Your instructions =>
Reproduce the entries in full. Exclude all images from the copy.

━━━━━━

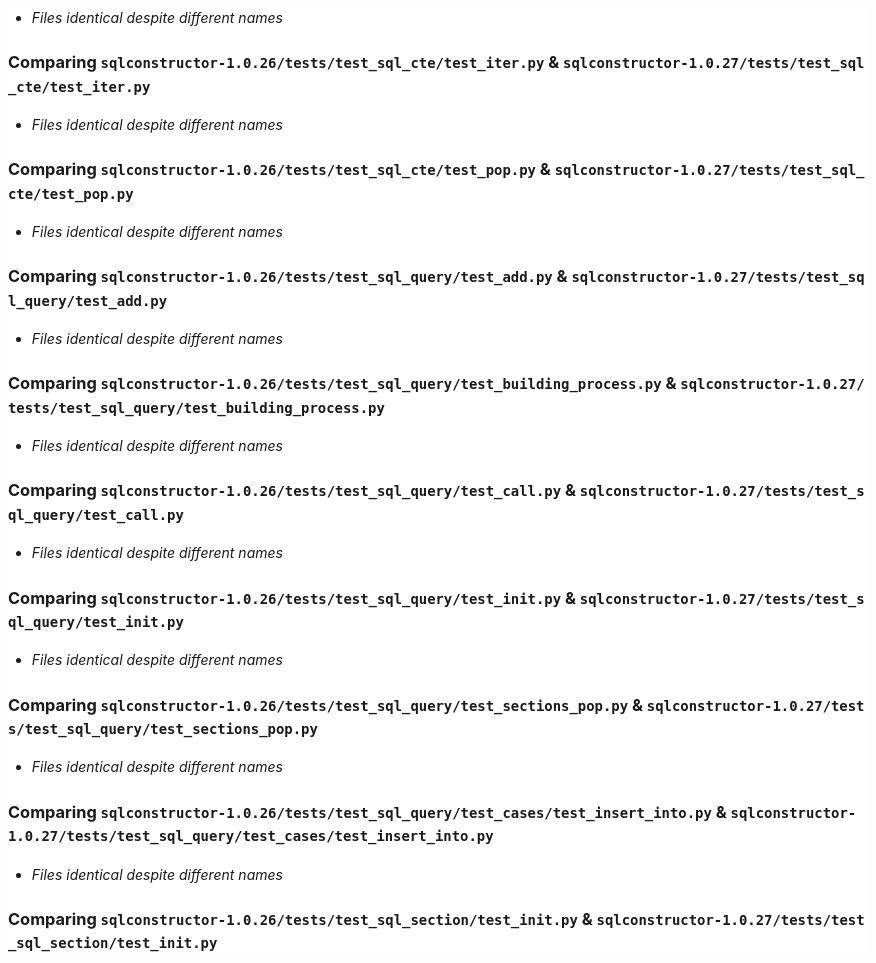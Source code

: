  * *Files identical despite different names*

### Comparing `sqlconstructor-1.0.26/tests/test_sql_cte/test_iter.py` & `sqlconstructor-1.0.27/tests/test_sql_cte/test_iter.py`

 * *Files identical despite different names*

### Comparing `sqlconstructor-1.0.26/tests/test_sql_cte/test_pop.py` & `sqlconstructor-1.0.27/tests/test_sql_cte/test_pop.py`

 * *Files identical despite different names*

### Comparing `sqlconstructor-1.0.26/tests/test_sql_query/test_add.py` & `sqlconstructor-1.0.27/tests/test_sql_query/test_add.py`

 * *Files identical despite different names*

### Comparing `sqlconstructor-1.0.26/tests/test_sql_query/test_building_process.py` & `sqlconstructor-1.0.27/tests/test_sql_query/test_building_process.py`

 * *Files identical despite different names*

### Comparing `sqlconstructor-1.0.26/tests/test_sql_query/test_call.py` & `sqlconstructor-1.0.27/tests/test_sql_query/test_call.py`

 * *Files identical despite different names*

### Comparing `sqlconstructor-1.0.26/tests/test_sql_query/test_init.py` & `sqlconstructor-1.0.27/tests/test_sql_query/test_init.py`

 * *Files identical despite different names*

### Comparing `sqlconstructor-1.0.26/tests/test_sql_query/test_sections_pop.py` & `sqlconstructor-1.0.27/tests/test_sql_query/test_sections_pop.py`

 * *Files identical despite different names*

### Comparing `sqlconstructor-1.0.26/tests/test_sql_query/test_cases/test_insert_into.py` & `sqlconstructor-1.0.27/tests/test_sql_query/test_cases/test_insert_into.py`

 * *Files identical despite different names*

### Comparing `sqlconstructor-1.0.26/tests/test_sql_section/test_init.py` & `sqlconstructor-1.0.27/tests/test_sql_section/test_init.py`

━━━━━━

Task output =>
Source code

:  * *Files identical despite different names*

### Comparing `sqlconstructor-1.0.26/tests/test_sql_cte/test_iter.py` & `sqlconstructor-1.0.27/tests/test_sql_cte/test_iter.py`

 * *Files identical despite different names*

### Comparing `sqlconstructor-1.0.26/tests/test_sql_cte/test_pop.py` & `sqlconstructor-1.0.27/tests/test_sql_cte/test_pop.py`

 * *Files identical despite different names*

### Comparing `sqlconstructor-1.0.26/tests/test_sql_query/test_add.py` & `sqlconstructor-1.0.27/tests/test_sql_query/test_add.py`

 * *Files identical despite different names*

### Comparing `sqlconstructor-1.0.26/tests/test_sql_query/test_building_process.py` & `sqlconstructor-1.0.27/tests/test_sql_query/test_building_process.py`

 * *Files identical despite different names*

### Comparing `sqlconstructor-1.0.26/tests/test_sql_query/test_call.py` & `sqlconstructor-1.0.27/tests/test_sql_query/test_call.py`

 * *Files identical despite different names*

### Comparing `sqlconstructor-1.0.26/tests/test_sql_query/test_init.py` & `sqlconstructor-1.0.27/tests/test_sql_query/test_init.py`

 * *Files identical despite different names*

### Comparing `sqlconstructor-1.0.26/tests/test_sql_query/test_sections_pop.py` & `sqlconstructor-1.0.27/tests/test_sql_query/test_sections_pop.py`

 * *Files identical despite different names*

### Comparing `sqlconstructor-1.0.26/tests/test_sql_query/test_cases/test_insert_into.py` & `sqlconstructor-1.0.27/tests/test_sql_query/test_cases/test_insert_into.py`

 * *Files identical despite different names*

### Comparing `sqlconstructor-1.0.26/tests/test_sql_section/test_init.py` & `sqlconstructor-1.0.27/tests/test_sql_section/test_init.py`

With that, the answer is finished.